Grant’s idealized role as a voice of the people is the cornerstone to Pontypool’s stentorian political message regarding the necessity of dissidence. In his sound-proof booth, alongside Laurel (Georgina Reilly) and Sydney (Lisa Houle), the only two other people in the station, Grant lives out his phantasy of being the last sane voice in the wilderness.
Mazzy’s provocations are therefore less like Howard Stern’s potty-mouthed musings and more like the free-association ramblings of Jean Shepherd—except they’re more rancorous and self-serious. With a craggy face, cowboy hat and scraggly goatee that make him look like the love child of Bob Dylan and Vincent Price, Grant is more cocky than he is really smart—he condescendingly quotes Norman Mailer and Roland Barthes with truly “shock”ing ease—but then again so is Pontypool.

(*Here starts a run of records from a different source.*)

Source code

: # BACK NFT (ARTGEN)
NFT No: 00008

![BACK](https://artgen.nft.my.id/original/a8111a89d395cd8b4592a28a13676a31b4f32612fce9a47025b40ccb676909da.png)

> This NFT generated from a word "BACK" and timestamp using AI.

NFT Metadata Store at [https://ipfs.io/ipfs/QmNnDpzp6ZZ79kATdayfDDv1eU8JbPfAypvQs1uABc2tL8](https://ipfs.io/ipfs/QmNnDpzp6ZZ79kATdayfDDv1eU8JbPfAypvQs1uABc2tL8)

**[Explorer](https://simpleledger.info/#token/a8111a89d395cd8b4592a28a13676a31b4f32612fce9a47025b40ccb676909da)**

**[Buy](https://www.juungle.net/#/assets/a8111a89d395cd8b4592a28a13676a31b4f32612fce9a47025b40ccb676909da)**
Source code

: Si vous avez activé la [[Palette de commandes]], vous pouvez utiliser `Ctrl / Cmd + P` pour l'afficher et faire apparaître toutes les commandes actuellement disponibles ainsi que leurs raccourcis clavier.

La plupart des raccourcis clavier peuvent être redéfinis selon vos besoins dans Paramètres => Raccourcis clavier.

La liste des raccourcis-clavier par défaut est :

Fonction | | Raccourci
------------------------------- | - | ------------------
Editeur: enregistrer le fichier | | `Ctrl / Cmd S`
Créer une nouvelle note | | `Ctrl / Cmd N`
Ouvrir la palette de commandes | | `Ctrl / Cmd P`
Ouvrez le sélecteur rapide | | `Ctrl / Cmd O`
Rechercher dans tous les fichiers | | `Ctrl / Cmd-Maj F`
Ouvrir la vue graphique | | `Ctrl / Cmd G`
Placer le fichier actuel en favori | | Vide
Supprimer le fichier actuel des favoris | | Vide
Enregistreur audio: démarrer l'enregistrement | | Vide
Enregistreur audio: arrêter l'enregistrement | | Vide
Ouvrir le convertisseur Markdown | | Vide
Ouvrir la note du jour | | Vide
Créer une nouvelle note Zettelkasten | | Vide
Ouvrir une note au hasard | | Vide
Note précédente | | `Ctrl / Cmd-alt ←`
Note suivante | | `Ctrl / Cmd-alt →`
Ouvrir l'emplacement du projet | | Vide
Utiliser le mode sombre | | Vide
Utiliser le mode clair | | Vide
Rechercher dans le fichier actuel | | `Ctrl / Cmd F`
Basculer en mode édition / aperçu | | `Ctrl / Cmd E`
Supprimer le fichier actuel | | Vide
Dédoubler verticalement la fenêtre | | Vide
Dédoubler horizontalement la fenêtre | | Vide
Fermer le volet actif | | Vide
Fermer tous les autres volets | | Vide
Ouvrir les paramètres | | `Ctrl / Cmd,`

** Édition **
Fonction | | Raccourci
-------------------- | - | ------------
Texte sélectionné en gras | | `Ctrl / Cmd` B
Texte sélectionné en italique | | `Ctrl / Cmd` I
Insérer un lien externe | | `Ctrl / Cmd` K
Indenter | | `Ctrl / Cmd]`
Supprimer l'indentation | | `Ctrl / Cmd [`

Though it’s in the service of an inscrutable meaning, there’s a wildly imaginative sense of innovation at work in McDonald’s apocalypse. The twist he gives to Romero’s tried-and-true cannibal formula is refreshing not because of the ontological questions it toys with but because of how it shows that somebody out there is still thinking of new ways to make zombies relevant. With any luck, it will develop the cult it deserves because while its urgency makes it an easy target, Pontypool’s new ideas are commendably gripping.